[Stored data entries]
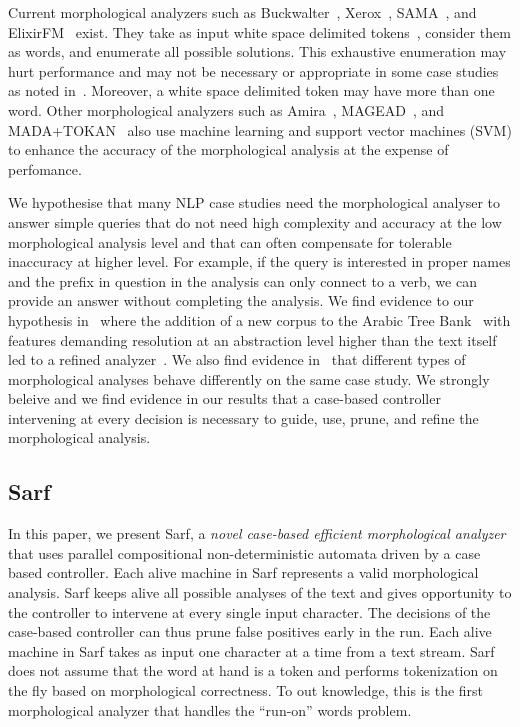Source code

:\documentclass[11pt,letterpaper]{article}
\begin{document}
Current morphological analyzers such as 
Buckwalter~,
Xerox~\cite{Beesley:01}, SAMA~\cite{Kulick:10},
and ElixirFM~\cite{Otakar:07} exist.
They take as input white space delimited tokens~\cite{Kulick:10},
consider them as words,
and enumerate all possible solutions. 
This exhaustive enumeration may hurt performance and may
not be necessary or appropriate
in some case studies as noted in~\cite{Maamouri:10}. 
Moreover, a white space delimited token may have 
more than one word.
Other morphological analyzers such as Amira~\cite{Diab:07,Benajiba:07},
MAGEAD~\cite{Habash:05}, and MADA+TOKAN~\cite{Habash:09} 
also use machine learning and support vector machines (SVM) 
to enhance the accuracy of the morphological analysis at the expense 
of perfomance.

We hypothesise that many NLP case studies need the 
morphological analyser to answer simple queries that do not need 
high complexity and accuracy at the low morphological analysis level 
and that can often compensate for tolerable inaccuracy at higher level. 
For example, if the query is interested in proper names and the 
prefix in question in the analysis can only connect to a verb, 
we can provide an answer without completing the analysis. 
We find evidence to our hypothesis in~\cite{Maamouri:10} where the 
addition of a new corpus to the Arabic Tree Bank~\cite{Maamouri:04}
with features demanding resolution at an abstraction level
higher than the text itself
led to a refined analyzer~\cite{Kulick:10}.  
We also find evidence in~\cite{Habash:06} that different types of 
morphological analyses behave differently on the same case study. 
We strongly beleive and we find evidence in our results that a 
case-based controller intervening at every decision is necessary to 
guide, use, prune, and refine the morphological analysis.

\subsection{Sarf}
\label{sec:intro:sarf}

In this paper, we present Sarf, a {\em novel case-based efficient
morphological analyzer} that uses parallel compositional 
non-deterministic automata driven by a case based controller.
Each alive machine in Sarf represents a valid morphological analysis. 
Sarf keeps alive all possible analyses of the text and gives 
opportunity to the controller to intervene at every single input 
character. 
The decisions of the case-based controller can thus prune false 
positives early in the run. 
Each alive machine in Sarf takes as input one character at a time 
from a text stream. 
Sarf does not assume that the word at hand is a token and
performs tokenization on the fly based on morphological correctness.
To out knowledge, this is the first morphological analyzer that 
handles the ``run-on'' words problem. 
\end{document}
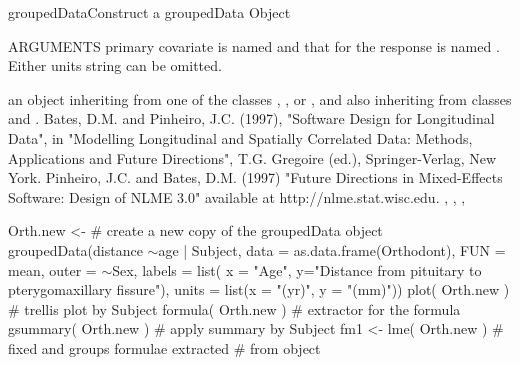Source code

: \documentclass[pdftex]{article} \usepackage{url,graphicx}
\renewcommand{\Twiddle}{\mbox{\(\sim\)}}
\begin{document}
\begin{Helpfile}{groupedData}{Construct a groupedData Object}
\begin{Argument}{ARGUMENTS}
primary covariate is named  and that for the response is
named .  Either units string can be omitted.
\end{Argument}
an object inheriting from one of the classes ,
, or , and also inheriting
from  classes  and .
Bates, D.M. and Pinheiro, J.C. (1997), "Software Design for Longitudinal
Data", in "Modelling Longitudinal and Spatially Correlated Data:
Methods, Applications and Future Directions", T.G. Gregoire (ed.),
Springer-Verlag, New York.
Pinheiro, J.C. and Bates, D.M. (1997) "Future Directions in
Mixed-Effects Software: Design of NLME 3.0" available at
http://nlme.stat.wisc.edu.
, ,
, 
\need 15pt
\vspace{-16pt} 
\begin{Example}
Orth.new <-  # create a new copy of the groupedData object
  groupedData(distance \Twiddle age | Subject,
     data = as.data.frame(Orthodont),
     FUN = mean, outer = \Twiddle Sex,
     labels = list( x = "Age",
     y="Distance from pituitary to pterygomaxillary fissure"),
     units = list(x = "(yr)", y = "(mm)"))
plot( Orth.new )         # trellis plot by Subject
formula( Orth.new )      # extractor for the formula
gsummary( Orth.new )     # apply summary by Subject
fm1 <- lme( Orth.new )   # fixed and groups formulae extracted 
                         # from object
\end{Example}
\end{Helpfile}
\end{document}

Assignment:
Lines above with the string "begin" need to be found and copied.

Result for this exercise:
\begin{document}
\begin{document}
\begin{Helpfile}{groupedData}{Construct a groupedData Object}
\begin{Argument}{ARGUMENTS}
\begin{Example}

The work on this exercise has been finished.